Xu's collection of books while he was in Shenzhen included Juan Rulfo's Pedro Páramo and Adunis's My Loneliness is a Garden.

=== Poetry ===
Xu wrote for a local newspaper in Shenzhen and for his company's journal The Foxconn People. Since 2012, Xu Lizhi had published over 30 works, including poems and reviews. On his days off, he often met with other writers in his factory's library. Meanwhile he continuously published his work online and on magazines and met other working-class poets in person or online.

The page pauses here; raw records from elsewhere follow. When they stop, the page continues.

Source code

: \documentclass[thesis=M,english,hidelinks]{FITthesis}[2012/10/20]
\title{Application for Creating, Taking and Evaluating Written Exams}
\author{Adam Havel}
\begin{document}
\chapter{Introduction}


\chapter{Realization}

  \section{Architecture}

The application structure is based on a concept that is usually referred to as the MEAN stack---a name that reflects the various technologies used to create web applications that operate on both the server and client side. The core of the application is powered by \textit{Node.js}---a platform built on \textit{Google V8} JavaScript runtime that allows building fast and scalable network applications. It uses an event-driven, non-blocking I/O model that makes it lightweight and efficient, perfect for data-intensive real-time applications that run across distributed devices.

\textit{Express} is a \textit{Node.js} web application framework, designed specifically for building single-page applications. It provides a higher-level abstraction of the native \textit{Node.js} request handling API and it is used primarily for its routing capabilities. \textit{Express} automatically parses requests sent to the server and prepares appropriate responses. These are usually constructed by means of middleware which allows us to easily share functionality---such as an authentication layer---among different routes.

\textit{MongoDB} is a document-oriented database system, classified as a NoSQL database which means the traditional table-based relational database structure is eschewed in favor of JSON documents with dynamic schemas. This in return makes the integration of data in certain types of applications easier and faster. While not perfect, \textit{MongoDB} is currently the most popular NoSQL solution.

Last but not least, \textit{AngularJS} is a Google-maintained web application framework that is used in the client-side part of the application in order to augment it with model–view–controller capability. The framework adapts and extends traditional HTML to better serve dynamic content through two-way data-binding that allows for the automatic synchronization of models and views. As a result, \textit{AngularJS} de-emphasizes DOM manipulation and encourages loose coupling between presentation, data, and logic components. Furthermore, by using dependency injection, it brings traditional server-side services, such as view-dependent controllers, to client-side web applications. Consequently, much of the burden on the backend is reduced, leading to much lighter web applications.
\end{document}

Xu tried several times to give up his job and work as a librarian. Thus he applied for jobs in Shenzhen's municipal library and in Foxconn's factory library. However, neither of them offered Xu Lizhi a job.

=== Suicide ===
Xu left Foxconn a few days before the 2014 Spring Festival and went to Suzhou to meet his girlfriend. He lost contact with his friends until he returned to Shenzhen in late September 2014, when he signed a new employment contract with Foxconn. On 30 September 2014, Xu killed himself by jumping off a building. Ten hours after his death, on 1 October 2014, China's National Day, Xu's Weibo account released a new blog that was written in advance.

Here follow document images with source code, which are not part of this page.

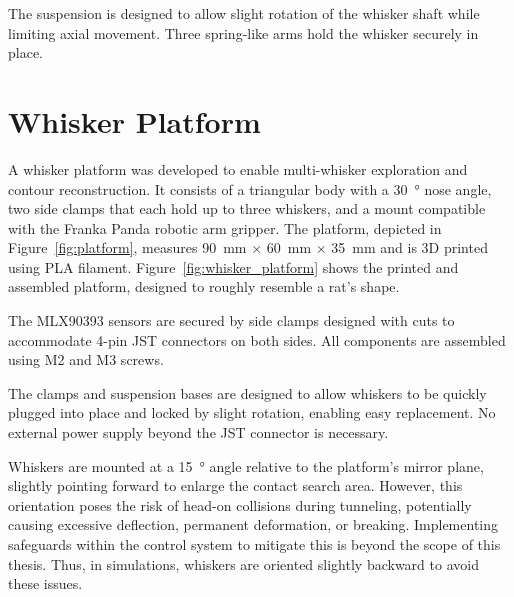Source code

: The suspension is designed to allow slight rotation of the whisker shaft while limiting axial movement.
Three spring-like arms hold the whisker securely in place.


\section{Whisker Platform}

A whisker platform was developed to enable multi-whisker exploration and contour reconstruction.
It consists of a triangular body with a \SI{30}{\degree} nose angle, two side clamps that each hold up to three whiskers, and a mount compatible with the Franka Panda robotic arm gripper.
The platform, depicted in Figure~\ref{fig:platform}, measures \SI{90}{\milli\meter} $\times$ \SI{60}{\milli\meter} $\times$ \SI{35}{\milli\meter} and is 3D printed using PLA filament.
Figure~\ref{fig:whisker_platform} shows the printed and assembled platform, designed to roughly resemble a rat's shape.

The MLX90393 sensors are secured by side clamps designed with cuts to accommodate 4-pin JST connectors on both sides.
All components are assembled using M2 and M3 screws.

The clamps and suspension bases are designed to allow whiskers to be quickly plugged into place and locked by slight rotation, enabling easy replacement.
No external power supply beyond the JST connector is necessary.

Whiskers are mounted at a \SI{15}{\degree} angle relative to the platform's mirror plane, slightly pointing forward to enlarge the contact search area.
However, this orientation poses the risk of head-on collisions during tunneling, potentially causing excessive deflection, permanent deformation, or breaking.
Implementing safeguards within the control system to mitigate this is beyond the scope of this thesis.
Thus, in simulations, whiskers are oriented slightly backward to avoid these issues.

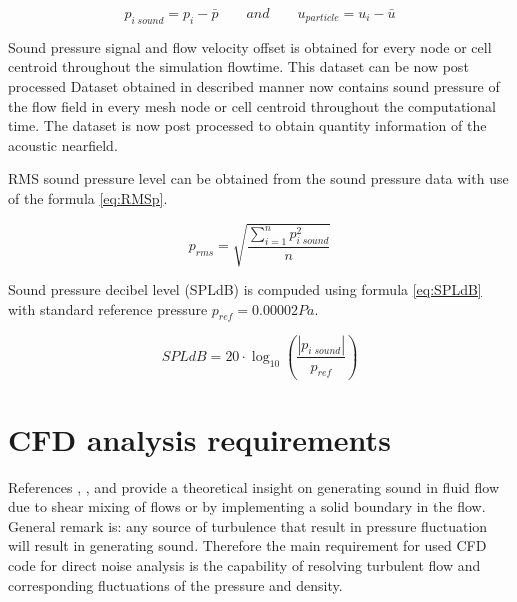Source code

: \begin{equation} \label{eq:off}
p_{i \; sound} = p_i - \bar{p} \qquad and \qquad u_{particle} = u_i - \bar{u}
\end{equation}

Sound pressure signal and flow velocity offset is obtained for every node or cell centroid throughout the simulation flowtime. This dataset can be now post processed 
Dataset obtained in described manner now contains sound pressure of the flow field in every mesh node or cell centroid throughout the computational time. The dataset is now post processed to obtain quantity information of the acoustic nearfield. 

RMS sound pressure level can be obtained from the sound pressure data with use of the formula \ref{eq:RMSp}.

\begin{equation} \label{eq:RMSp}
p_{rms} = \sqrt{\frac{\sum_{i=1}^{n} p_{i \; sound}^{2}}{n}}
\end{equation}

Sound pressure decibel level (SPLdB) is compuded using formula \ref{eq:SPLdB} with standard reference pressure $p_{ref} = 0.00002 Pa$.

\begin{equation} \label{eq:SPLdB}
SPLdB = 20 \cdot \log_{10}\left(\frac{|p_{i \; sound}|}{p_{ref}}\right)
\end{equation}





\section{CFD analysis requirements} \label{cfdreq}
References \citep{Light1}, \citep{Light2}, \citep{FWH} and \citep{curle} provide a theoretical insight on generating sound in fluid flow due to shear mixing of flows or by implementing a solid boundary in the flow. General remark is: any source of turbulence that result in pressure fluctuation will result in generating sound. Therefore the main requirement for used CFD code for direct noise analysis is the capability of resolving turbulent flow and corresponding fluctuations of the pressure and density.

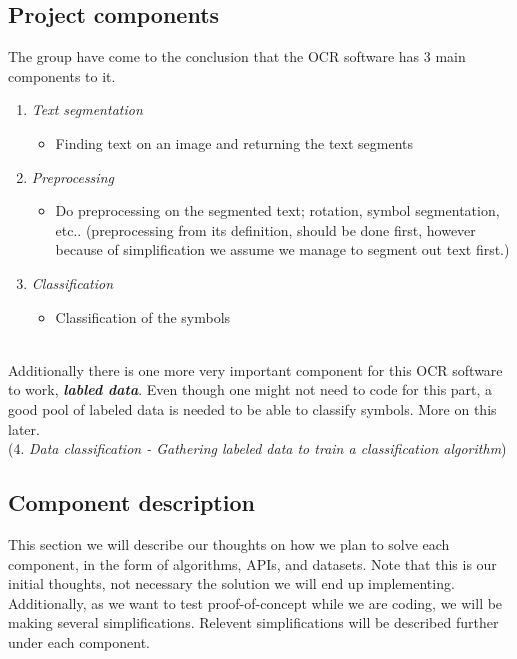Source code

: \documentclass[11pt,a4paper,UKenglish]{article}
\begin{document}
\subsection{Project components}
The group have come to the conclusion that the OCR software has 3 main
components to it.
\begin{enumerate}
 \item{\textit{Text segmentation}}
 \begin{itemize}
  \item{Finding text on an image and returning the text segments}
 \end{itemize}
 \item{\textit{Preprocessing}}
 \begin{itemize}
  \item{Do preprocessing on the segmented text; rotation, symbol segmentation,
  etc.. (preprocessing from its definition, should be done first, however
  because of simplification we assume we manage to segment out text first.)}
 \end{itemize}
 \item{\textit{Classification}}
 \begin{itemize}
  \item{Classification of the symbols}
 \end{itemize}
\end{enumerate}
\noindent \\ Additionally there is one more very important component for this
OCR software to work, \textit{\textbf{labled data}}. Even though one might not
need to code for this part, a good pool of labeled data is needed to be able to
classify symbols. More on this later.
\noindent \\ (4. \textit{Data classification - Gathering labeled data to train a classification algorithm})

\subsection{Component description}
This section we will describe our thoughts on how we plan to solve each
component, in the form of algorithms, APIs, and datasets. Note that this is our
initial thoughts, not necessary the solution we will end up implementing.
Additionally, as we want to test proof-of-concept while we are coding, we will
be making several simplifications. Relevent simplifications will be described
further under each component.
\end{document}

== Responses to his suicide ==

=== Society ===
Media including The Washington Post, Bloomberg News and Time reported Xu's death. On September 30, 2018, four years after Xu's death, the journal "Worker Poets" opened up a special that published selected poems by 26 different poets that mourn Xu Lizhi.

=== Family ===
Xu never let his family know about his poems, so it was only after his death that his brother knew of his poems. According to Xu's brother, "Now every time I try to read his poems, I am not able to read them, because my heart aches so much". Xu's father said: "He should be sorry for his parents for his thoughts became so pessimistic. That nobody offered to solve his pain inside – there was no way out. About whether his poems are good or bad, we are not good enough to know".

=== Foxconn ===
Xu Lizhi's employer made this statement in response to Xu's suicide: "We are saddened by the loss of a young man who was both an employee and a talented poet ... No matter how hard we try, nobody can eliminate this kind of tragic incidents".

=== Fellow worker ===
Xu Lizhi's fellow worker Zhou Qizao mourned Xu Lizhi with the poem Upon Hearing the News of Xu Lizhi's Suicide.

== Legacy ==
Left-wing website libcom.org translated several of Xu's poems and Xu's obituary into English.

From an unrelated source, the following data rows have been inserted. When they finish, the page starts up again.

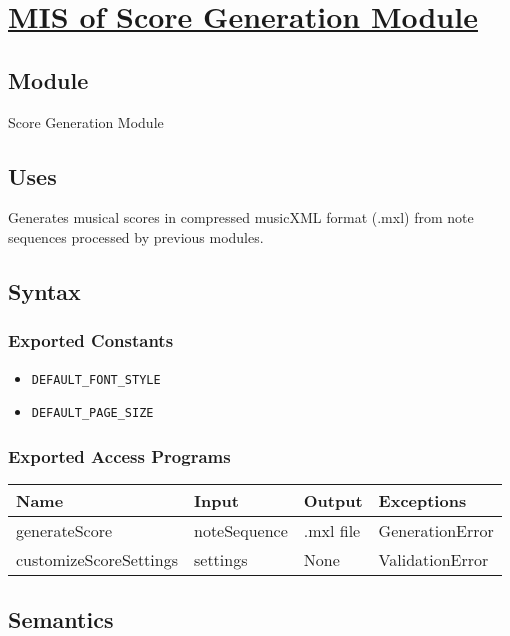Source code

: \documentclass[12pt, titlepage]{article}
\begin{document}
\section{\hyperref[mSG]{MIS of Score Generation Module}} \label{M3}  

\subsection{Module}  
Score Generation Module  

\subsection{Uses}  
Generates musical scores in compressed musicXML format (.mxl) from note 
sequences processed by previous modules.  

\subsection{Syntax}  

\subsubsection{Exported Constants}  
\begin{itemize}
    \item \texttt{DEFAULT\_FONT\_STYLE}  
    \item \texttt{DEFAULT\_PAGE\_SIZE}  
\end{itemize}  

\subsubsection{Exported Access Programs}  
\begin{center}  
\begin{tabular}{|p{5cm}|p{4cm}|p{2cm}|p{3.5cm}|}  
\hline  
\textbf{Name} & \textbf{Input} & \textbf{Output} & \textbf{Exceptions} \\  
\hline  
generateScore & noteSequence & .mxl file & GenerationError \\  
customizeScoreSettings & settings & None & ValidationError \\  
\hline  
\end{tabular}  
\end{center}  

\subsection{Semantics}  
\end{document}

Gothic metal singer-songwriter Chelsea Wolfe's fourth studio album Abyss features a song titled "Iron Moon", inspired by Xu's writings and suicide. It is titled after his work "I Swallowed a Moon made of Iron".

Writer and director Qin Xiaoyu complied Xu's work into the book A New Day, named after Xu's last words. Qin also made a documentary about Xu's life and work entitled The Verse of Us, the English version of which is named The Iron Moon, after Xu's work "I Swallow a Moon made of Iron". This documentary was named the year's best documentary in the Guanzhou International Documentary Festival in 2015. A multi-author Chinese poetry anthology named after Xu's work "I Swallow a Moon made of Iron", and containing some of his poetry, compiled by Qin Xiaoyu, was translated into English as Iron Moon: An Anthology of Chinese Migrant Worker Poetry by Eleanor Goodman and was published in 2017.

Antifascist black metal project Cuscuta used four of Xu's poems as lyrics for their 2015 album Fodder for the Callous.